Religious Influence in America and the Abiding Moral Majority

The McNulty Memo (Monthly Musings on Faith and Public Life)

Editor’s note: This is the fifth in a series of articles looking at Christian faith in the public square. This is part of the Institute’s Center for Faith & Public Life initiative.


Is religion becoming more influential in American life? According to a new study by the Pew Research Center, How Americans Feel About Religion’s Influence in Government and Public Life, the answer is plainly yes. While only 37% of those surveyed hold this view, it’s an astounding 19% increase over the past two years and the highest level in nearly 25 years.

Especially noteworthy is the strong expression of support for the role of faith in public life. The majority (55%) of the survey participants think a growing religious influence is a good thing. This number includes those who see an increase and are happy about it and those who don’t and say it’s a bad thing. Surprisingly, 60% favor either an adherence to Christian moral values in American political governance (43%) or the designation of Christianity as the country’s official religion (17%). In other words, a solid majority of Americans want biblical morality to serve as the north star in the formation of public policy.

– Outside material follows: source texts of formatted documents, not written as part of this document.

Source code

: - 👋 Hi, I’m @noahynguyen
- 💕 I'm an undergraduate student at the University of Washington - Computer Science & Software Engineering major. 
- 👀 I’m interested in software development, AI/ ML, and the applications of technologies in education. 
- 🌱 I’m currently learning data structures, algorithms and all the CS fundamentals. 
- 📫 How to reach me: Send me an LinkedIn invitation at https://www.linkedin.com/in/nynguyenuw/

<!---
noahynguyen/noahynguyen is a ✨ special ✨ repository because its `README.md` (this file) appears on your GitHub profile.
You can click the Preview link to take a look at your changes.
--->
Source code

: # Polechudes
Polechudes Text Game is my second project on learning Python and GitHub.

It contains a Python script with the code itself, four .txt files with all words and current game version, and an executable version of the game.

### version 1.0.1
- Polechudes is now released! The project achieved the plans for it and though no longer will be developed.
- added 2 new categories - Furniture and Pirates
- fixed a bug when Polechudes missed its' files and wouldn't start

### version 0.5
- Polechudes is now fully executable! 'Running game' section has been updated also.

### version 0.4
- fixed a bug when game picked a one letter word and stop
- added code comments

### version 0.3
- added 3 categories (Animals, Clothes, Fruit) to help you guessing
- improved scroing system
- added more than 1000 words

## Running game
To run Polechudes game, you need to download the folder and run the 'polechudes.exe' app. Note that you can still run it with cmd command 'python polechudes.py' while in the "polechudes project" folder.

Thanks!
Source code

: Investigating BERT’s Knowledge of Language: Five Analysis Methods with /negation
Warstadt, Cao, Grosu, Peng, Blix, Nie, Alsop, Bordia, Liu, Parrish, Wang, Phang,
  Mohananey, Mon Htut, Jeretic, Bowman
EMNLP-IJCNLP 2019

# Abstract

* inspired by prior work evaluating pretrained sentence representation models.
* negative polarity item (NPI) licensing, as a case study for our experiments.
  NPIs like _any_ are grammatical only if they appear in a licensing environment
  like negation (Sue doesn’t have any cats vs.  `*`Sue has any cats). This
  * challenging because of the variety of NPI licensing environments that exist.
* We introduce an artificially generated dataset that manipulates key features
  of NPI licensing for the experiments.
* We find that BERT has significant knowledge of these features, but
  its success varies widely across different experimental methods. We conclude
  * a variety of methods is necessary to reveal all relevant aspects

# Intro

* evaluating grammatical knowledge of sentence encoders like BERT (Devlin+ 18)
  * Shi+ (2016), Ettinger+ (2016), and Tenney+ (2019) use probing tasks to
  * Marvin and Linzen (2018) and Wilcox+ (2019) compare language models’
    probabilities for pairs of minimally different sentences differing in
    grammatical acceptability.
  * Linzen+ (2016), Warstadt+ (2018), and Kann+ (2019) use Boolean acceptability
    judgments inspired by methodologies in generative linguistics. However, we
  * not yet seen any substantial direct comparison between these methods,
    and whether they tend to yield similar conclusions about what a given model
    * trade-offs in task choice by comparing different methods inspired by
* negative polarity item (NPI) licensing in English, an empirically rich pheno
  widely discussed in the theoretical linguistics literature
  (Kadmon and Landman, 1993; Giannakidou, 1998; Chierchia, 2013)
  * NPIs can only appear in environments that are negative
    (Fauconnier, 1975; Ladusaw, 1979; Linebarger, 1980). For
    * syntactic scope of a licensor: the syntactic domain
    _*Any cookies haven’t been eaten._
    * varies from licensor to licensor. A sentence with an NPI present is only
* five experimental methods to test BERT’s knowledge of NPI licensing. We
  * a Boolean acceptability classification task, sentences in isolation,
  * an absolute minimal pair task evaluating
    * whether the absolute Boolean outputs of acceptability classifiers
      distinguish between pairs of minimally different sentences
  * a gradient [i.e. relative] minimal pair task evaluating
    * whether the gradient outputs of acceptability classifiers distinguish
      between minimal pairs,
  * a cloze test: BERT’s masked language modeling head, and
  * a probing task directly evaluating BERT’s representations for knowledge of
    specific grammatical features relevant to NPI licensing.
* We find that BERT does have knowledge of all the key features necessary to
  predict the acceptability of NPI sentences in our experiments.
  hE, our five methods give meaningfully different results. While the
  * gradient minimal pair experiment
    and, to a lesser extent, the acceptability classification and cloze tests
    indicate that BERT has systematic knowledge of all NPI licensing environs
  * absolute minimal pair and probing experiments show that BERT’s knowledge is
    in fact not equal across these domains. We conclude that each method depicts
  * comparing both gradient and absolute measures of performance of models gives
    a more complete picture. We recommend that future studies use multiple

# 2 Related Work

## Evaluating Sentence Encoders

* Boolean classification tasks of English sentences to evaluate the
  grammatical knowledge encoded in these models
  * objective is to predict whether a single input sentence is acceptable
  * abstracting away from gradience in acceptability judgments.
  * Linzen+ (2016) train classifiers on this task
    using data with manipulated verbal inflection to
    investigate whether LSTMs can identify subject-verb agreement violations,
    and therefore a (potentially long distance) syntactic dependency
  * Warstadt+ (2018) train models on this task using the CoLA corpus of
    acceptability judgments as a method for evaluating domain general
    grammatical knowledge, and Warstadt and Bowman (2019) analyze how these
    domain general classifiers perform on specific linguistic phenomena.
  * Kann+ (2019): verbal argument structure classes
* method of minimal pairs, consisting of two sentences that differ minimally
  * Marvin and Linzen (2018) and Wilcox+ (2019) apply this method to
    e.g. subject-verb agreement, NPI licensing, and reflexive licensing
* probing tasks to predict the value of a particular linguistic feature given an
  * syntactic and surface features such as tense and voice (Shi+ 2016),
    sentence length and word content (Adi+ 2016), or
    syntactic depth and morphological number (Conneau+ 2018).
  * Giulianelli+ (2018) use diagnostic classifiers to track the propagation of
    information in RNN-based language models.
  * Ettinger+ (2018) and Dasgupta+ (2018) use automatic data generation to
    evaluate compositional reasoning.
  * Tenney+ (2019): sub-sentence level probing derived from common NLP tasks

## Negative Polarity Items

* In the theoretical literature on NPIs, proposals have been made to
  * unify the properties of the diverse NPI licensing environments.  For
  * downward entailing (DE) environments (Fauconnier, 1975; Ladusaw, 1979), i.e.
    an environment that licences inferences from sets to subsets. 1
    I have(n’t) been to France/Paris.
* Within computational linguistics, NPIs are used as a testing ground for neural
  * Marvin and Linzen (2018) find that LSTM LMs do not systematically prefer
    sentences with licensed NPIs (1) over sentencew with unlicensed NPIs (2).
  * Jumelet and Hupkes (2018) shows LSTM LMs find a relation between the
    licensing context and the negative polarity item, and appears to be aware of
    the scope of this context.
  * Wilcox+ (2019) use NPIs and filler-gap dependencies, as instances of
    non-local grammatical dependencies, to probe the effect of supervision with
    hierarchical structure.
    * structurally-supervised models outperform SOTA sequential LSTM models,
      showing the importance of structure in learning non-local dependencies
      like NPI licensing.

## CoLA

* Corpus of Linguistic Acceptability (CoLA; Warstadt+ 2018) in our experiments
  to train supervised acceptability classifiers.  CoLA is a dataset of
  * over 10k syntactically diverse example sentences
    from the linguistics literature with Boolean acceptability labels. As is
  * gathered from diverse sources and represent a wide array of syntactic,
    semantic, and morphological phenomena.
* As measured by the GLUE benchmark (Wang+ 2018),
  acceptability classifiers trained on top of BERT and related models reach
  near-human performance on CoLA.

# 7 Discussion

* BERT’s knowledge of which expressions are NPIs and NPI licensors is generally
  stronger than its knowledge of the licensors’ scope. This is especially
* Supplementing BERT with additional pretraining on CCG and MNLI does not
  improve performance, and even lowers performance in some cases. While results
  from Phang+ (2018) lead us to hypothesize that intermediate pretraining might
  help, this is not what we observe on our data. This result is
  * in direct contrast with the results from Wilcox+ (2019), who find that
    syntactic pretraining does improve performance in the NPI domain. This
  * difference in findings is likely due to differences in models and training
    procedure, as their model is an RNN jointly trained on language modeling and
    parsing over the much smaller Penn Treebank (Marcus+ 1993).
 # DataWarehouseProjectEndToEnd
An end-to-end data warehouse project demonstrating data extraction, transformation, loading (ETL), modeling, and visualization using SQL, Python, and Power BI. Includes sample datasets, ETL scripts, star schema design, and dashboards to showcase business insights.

In the late 1970s, the Reverend Jerry Falwell famously identified what was then a rising Christian conservative movement as the “moral majority” and used that term in launching a powerful political organization. It played a significant role in Ronald Reagan’s successful run for president. Working with a broad coalition of conservative allies, the Moral Majority galvanized public alarm over America’s deteriorating moral condition. The success of this movement was helped by the fact that the behavioral excesses of the ‘60s and ‘70s had not substantially altered the existing cultural consensus that supported traditional family values, smaller government, and capitalism over collectivist economic systems. The Moral Majority closed its doors by the end of the 1980s. Nevertheless, the Christian conservative voice continued to resonate with voters though with declining effect.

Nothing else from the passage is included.